[Exercise material]

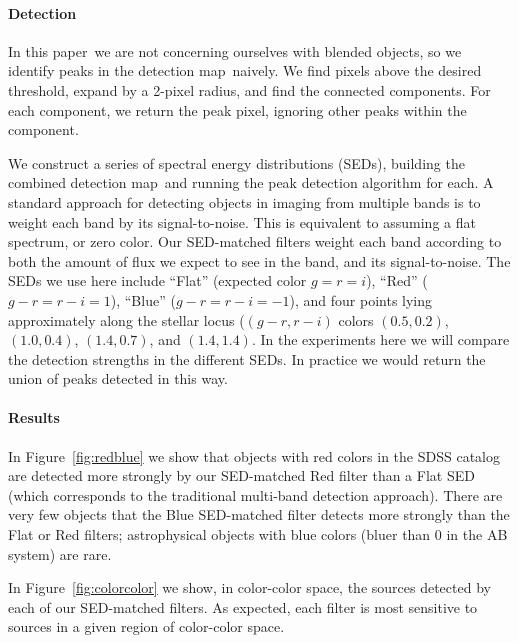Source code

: \documentclass[letterpaper,preprint]{aastex62}
\newcommand{\doctype}{paper}
\newcommand{\figref}[1]{\mbox{Figure~\ref{#1}}}
\newcommand{\detmap}{detection map}
\begin{document}
\paragraph{Detection}
In this \doctype\ we are not concerning ourselves with blended
objects, so we identify peaks in the \detmap\ naively.  We find
pixels above the desired threshold, expand by a 2-pixel radius, and
find the connected components.  For each component, we return the peak
pixel, ignoring other peaks within the component.


We construct a series of spectral energy distributions (SEDs),
building the combined \detmap\ and running the peak detection
algorithm for each.  A standard approach for detecting objects in
imaging from multiple bands is to weight each band by its
signal-to-noise.  This is equivalent to assuming a flat spectrum, or
zero color.  Our SED-matched filters weight each band according to
both the amount of flux we expect to see in the band, and its
signal-to-noise.  The SEDs we use here include ``Flat'' (expected
color $g = r = i$), ``Red'' ($g-r = r-i = 1$), ``Blue'' ($g-r = r-i =
-1$), and four points lying approximately along the stellar locus
($(g-r, r-i)$ colors $(0.5,0.2)$, $(1.0,0.4)$, $(1.4,0.7)$, and
$(1.4,1.4)$.  In the experiments here we will compare the detection
strengths in the different SEDs.  In practice we would return the
union of peaks detected in this way.




\paragraph{Results}
In \figref{fig:redblue} we show that objects with red colors in the
SDSS catalog are detected more strongly by our SED-matched Red filter
than a Flat SED (which corresponds to the traditional multi-band
detection approach).  There are very few objects that the Blue
SED-matched filter detects more strongly than the Flat or Red filters;
astrophysical objects with blue colors (bluer than 0 in the AB system)
are rare.


In \figref{fig:colorcolor} we show, in color-color space, the sources
detected by each of our SED-matched filters.  As expected, each filter
is most sensitive to sources in a given region of color-color space.
\end{document}
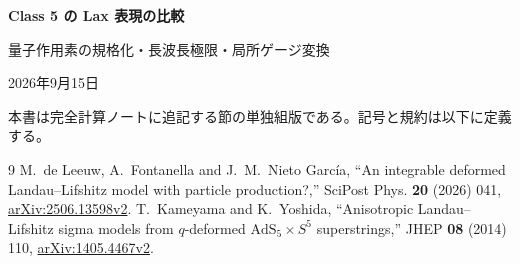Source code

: \documentclass[a4paper,11pt]{ltjsarticle}
\numberwithin{equation}{section}
\begin{document}
\begin{center}
{\Large\bfseries Class 5 の Lax 表現の比較}\par
\medskip
{\normalsize 量子作用素の規格化・長波長極限・局所ゲージ変換}\par
\smallskip
{\normalsize 2026年9月15日}
\end{center}
\noindent 本書は完全計算ノートに追記する節の単独組版である。記号と規約は以下に定義する。


\begin{thebibliography}{9}
M.~de Leeuw, A.~Fontanella and J.~M.~Nieto Garc\'ia,
``An integrable deformed Landau--Lifshitz model with particle production?,''
SciPost Phys. \textbf{20} (2026) 041,
\href{https://arxiv.org/abs/2506.13598v2}{arXiv:2506.13598v2}.
T.~Kameyama and K.~Yoshida,
``Anisotropic Landau--Lifshitz sigma models from $q$-deformed $\mathrm{AdS}_5\times S^5$ superstrings,''
JHEP \textbf{08} (2014) 110,
\href{https://arxiv.org/abs/1405.4467v2}{arXiv:1405.4467v2}.
\end{thebibliography}
\end{document}
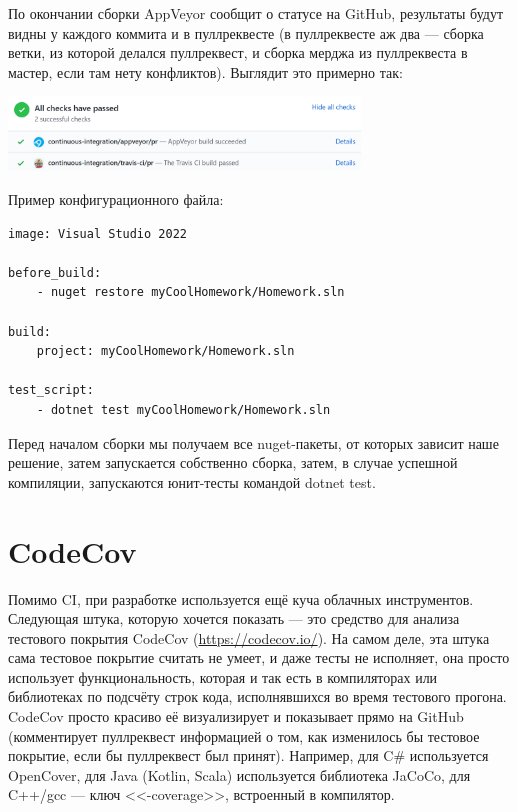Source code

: \documentclass[a5paper]{article}
\begin{document}
По окончании сборки AppVeyor сообщит о статусе на GitHub, результаты будут видны у каждого коммита и в пуллреквесте (в пуллреквесте аж два --- сборка ветки, из которой делался пуллреквест, и сборка мерджа из пуллреквеста в мастер, если там нету конфликтов). Выглядит это примерно так:

\begin{center}
    \includegraphics[width=0.7\textwidth]{appVeyorSuccess.png}
\end{center}

Пример конфигурационного файла:

\begin{verbatim}
image: Visual Studio 2022

before_build: 
    - nuget restore myCoolHomework/Homework.sln

build: 
    project: myCoolHomework/Homework.sln

test_script: 
    - dotnet test myCoolHomework/Homework.sln
\end{verbatim}

Перед началом сборки мы получаем все nuget-пакеты, от которых зависит наше решение, затем запускается собственно сборка, затем, в случае успешной компиляции, запускаются юнит-тесты командой dotnet test.

\section{CodeCov}

Помимо CI, при разработке используется ещё куча облачных инструментов. Следующая штука, которую хочется показать --- это средство для анализа тестового покрытия CodeCov (\url{https://codecov.io/}). На самом деле, эта штука сама тестовое покрытие считать не умеет, и даже тесты не исполняет, она просто использует функциональность, которая и так есть в компиляторах или библиотеках по подсчёту строк кода, исполнявшихся во время тестового прогона. CodeCov просто красиво её визуализирует и показывает прямо на GitHub (комментирует пуллреквест информацией о том, как изменилось бы тестовое покрытие, если бы пуллреквест был принят). Например, для C\# используется OpenCover, для Java (Kotlin, Scala) используется библиотека JaCoCo, для C++/gcc --- ключ <<-coverage>>, встроенный в компилятор.
\end{document}
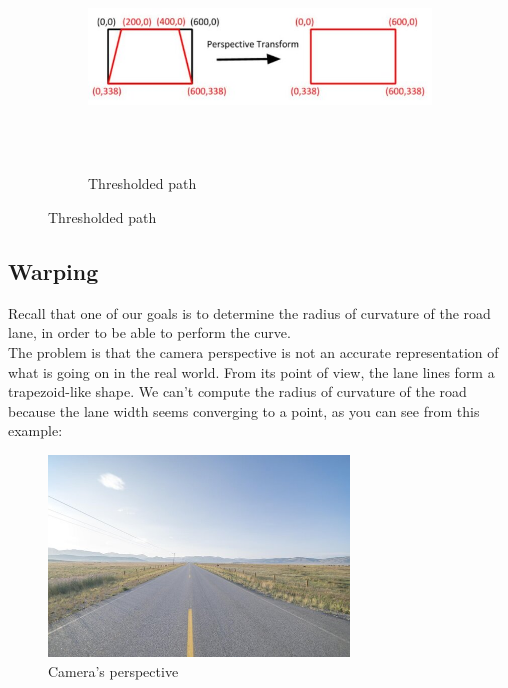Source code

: \documentclass[12pt,a4paper]{article}
\begin{document}
\begin{large}
\begin{figure} [!htb]
\begin{subfigure}[b]{0.4\textwidth}
    \end{subfigure}
    \hspace{1cm}
    \begin{subfigure}[b]{0.4\textwidth}
    \centering
    \captionsetup{justification=centering}
      \includegraphics[width=\textwidth, height = 6cm]{images/perspective_transform.jpg}
      \caption{Thresholded path \\}
      
    \end{subfigure}
  \end{figure}

\subsection{Warping}
Recall that one of our goals is to determine the radius of curvature of the road lane, in order to be able to perform the curve. \\
The problem is that the camera perspective is not an accurate representation of what is going on in the real world. From its point of view, the lane lines form a trapezoid-like shape. We can't compute the radius of curvature of the road because the lane width seems converging to a point, as you can see from this example:\\

\begin{figure} [!htb]
\centering
\captionsetup{justification=centering}
\includegraphics[width=8cm]{images/road_endless_straight_vanishing.jpg}
\caption{Camera's perspective}
\end{figure}


\end{large}
\end{document}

[/Exercise material]

Work to complete:
Using the data above, copy each line that contains "expected".

Response for this exercise:
signal-to-noise.  The SEDs we use here include ``Flat'' (expected
detected by each of our SED-matched filters.  As expected, each filter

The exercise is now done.